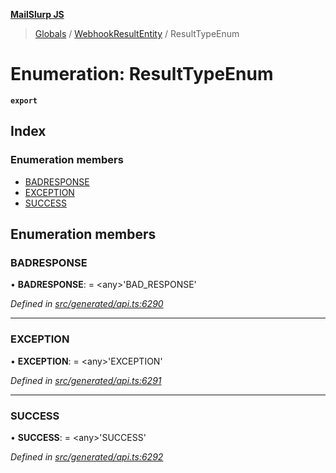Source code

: **[MailSlurp JS](../README.md)**

> [Globals](../README.md) / [WebhookResultEntity](../modules/webhookresultentity.md) / ResultTypeEnum

# Enumeration: ResultTypeEnum

**`export`** 

## Index

### Enumeration members

* [BADRESPONSE](webhookresultentity.resulttypeenum.md#badresponse)
* [EXCEPTION](webhookresultentity.resulttypeenum.md#exception)
* [SUCCESS](webhookresultentity.resulttypeenum.md#success)

## Enumeration members

### BADRESPONSE

•  **BADRESPONSE**:  = \<any>'BAD\_RESPONSE'

*Defined in [src/generated/api.ts:6290](https://github.com/mailslurp/mailslurp-client/blob/730b817/src/generated/api.ts#L6290)*

___

### EXCEPTION

•  **EXCEPTION**:  = \<any>'EXCEPTION'

*Defined in [src/generated/api.ts:6291](https://github.com/mailslurp/mailslurp-client/blob/730b817/src/generated/api.ts#L6291)*

___

### SUCCESS

•  **SUCCESS**:  = \<any>'SUCCESS'

*Defined in [src/generated/api.ts:6292](https://github.com/mailslurp/mailslurp-client/blob/730b817/src/generated/api.ts#L6292)*
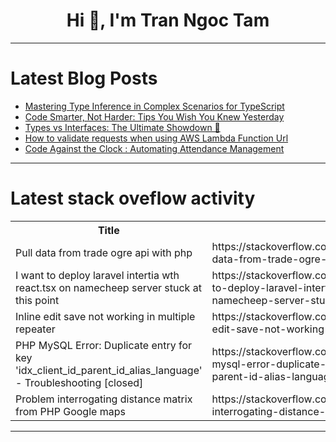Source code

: <h1 align="center">Hi 👋, I'm Tran Ngoc Tam</h1>

---

# Latest Blog Posts 
<!-- BLOG-POST-LIST:START -->
- [Mastering Type Inference in Complex Scenarios for TypeScript](https://dev.to/coder_legion/mastering-type-inference-in-complex-scenarios-for-typescript-5hh7)
- [Code Smarter, Not Harder: Tips You Wish You Knew Yesterday](https://dev.to/0x3d_site/code-smarter-not-harder-tips-you-wish-you-knew-yesterday-543l)
- [Types vs Interfaces: The Ultimate Showdown 🥊](https://dev.to/juniourrau/types-vs-interfaces-the-ultimate-showdown-3dmk)
- [How to validate requests when using AWS Lambda Function Url](https://dev.to/iamsherif/how-to-validate-requests-when-using-aws-lambda-function-url-5d72)
- [Code Against the Clock : Automating Attendance Management](https://dev.to/programmerraja/code-against-the-clock-automating-attendance-management-58ma)
<!-- BLOG-POST-LIST:END -->

---

# Latest stack oveflow activity
<table>
  <tr><th>Title</th><th>Link</th></tr>
  <!-- STACKOVERFLOW:START --><tr><td>Pull data from trade ogre api with php</td><td>https://stackoverflow.com/questions/79262002/pull-data-from-trade-ogre-api-with-php</td></tr><tr><td>I want to deploy laravel intertia wth react.tsx on namecheep server stuck at this point</td><td>https://stackoverflow.com/questions/79261929/i-want-to-deploy-laravel-intertia-wth-react-tsx-on-namecheep-server-stuck-at-thi</td></tr><tr><td>Inline edit save not working in multiple repeater</td><td>https://stackoverflow.com/questions/79261807/inline-edit-save-not-working-in-multiple-repeater</td></tr><tr><td>PHP MySQL Error: Duplicate entry for key &#39;idx_client_id_parent_id_alias_language&#39; - Troubleshooting [closed]</td><td>https://stackoverflow.com/questions/79261615/php-mysql-error-duplicate-entry-for-key-idx-client-id-parent-id-alias-language</td></tr><tr><td>Problem interrogating distance matrix from PHP Google maps</td><td>https://stackoverflow.com/questions/79261494/problem-interrogating-distance-matrix-from-php-google-maps</td></tr><!-- STACKOVERFLOW:END -->
</table>

---


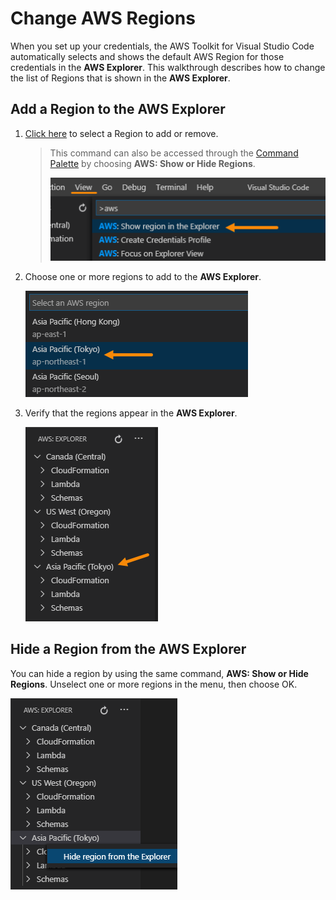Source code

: # Change AWS Regions

When you set up your credentials, the AWS Toolkit for Visual Studio Code automatically selects and shows the default AWS Region for those credentials in the **AWS Explorer**\. This walkthrough describes how to change the list of Regions that is shown in the **AWS Explorer**\.

## Add a Region to the AWS Explorer

1. [Click here](command:aws.toolkit.showRegion) to select a Region to add or remove.

    > This command can also be accessed through the [Command Palette](https://docs.aws.amazon.com/toolkit-for-vscode/latest/userguide/toolkit-navigation.html#command-locations) by choosing **AWS: Show or Hide Regions**\.
    >
    > ![AWS Toolkit Command Palette showing Regions.](./images/aws-toolkit-show-regions.png)

2. Choose one or more regions to add to the **AWS Explorer**\.

    ![AWS Regions menu.](./images/aws-toolkit-select-region.png)

3. Verify that the regions appear in the **AWS Explorer**\.

    ![AWS Explorer Regions list.](./images/aws-toolkit-region-added.png)

## Hide a Region from the AWS Explorer

You can hide a region by using the same command, **AWS: Show or Hide Regions**\. Unselect one or more regions in the menu, then choose OK.

![AWS ALL Regions menu.](./images/aws-toolkit-region-context-menu.png)
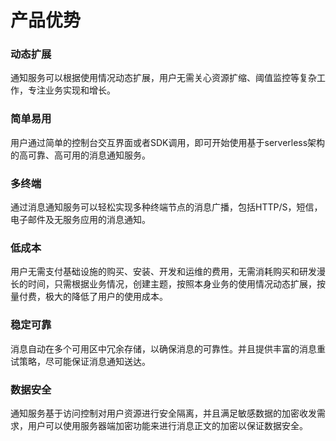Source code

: # 产品优势

### 动态扩展

通知服务可以根据使用情况动态扩展，用户无需关心资源扩缩、阈值监控等复杂工作，专注业务实现和增长。

### 简单易用

用户通过简单的控制台交互界面或者SDK调用，即可开始使用基于serverless架构的高可靠、高可用的消息通知服务。

### 多终端

通过消息通知服务可以轻松实现多种终端节点的消息广播，包括HTTP/S，短信，电子邮件及无服务应用的消息通知。

### 低成本

用户无需支付基础设施的购买、安装、开发和运维的费用，无需消耗购买和研发漫长的时间，只需根据业务情况，创建主题，按照本身业务的使用情况动态扩展，按量付费，极大的降低了用户的使用成本。

### 稳定可靠

消息自动在多个可用区中冗余存储，以确保消息的可靠性。并且提供丰富的消息重试策略，尽可能保证消息通知送达。

### 数据安全

通知服务基于访问控制对用户资源进行安全隔离，并且满足敏感数据的加密收发需求，用户可以使用服务器端加密功能来进行消息正文的加密以保证数据安全。
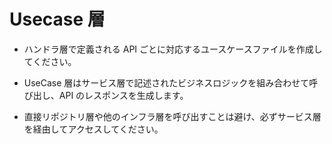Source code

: # Usecase 層

- ハンドラ層で定義される API ごとに対応するユースケースファイルを作成してください。

- UseCase 層はサービス層で記述されたビジネスロジックを組み合わせて呼び出し、API のレスポンスを生成します。

- 直接リポジトリ層や他のインフラ層を呼び出すことは避け、必ずサービス層を経由してアクセスしてください。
=-=-=
■ **ABOUT THIS EXERCISE**
Filter the listing above for the string "menu" and copy every matching line.

■ **TASK OUTPUT**
    ![AWS Regions menu.](./images/aws-toolkit-select-region.png)
You can hide a region by using the same command, **AWS: Show or Hide Regions**\. Unselect one or more regions in the menu, then choose OK.
![AWS ALL Regions menu.](./images/aws-toolkit-region-context-menu.png)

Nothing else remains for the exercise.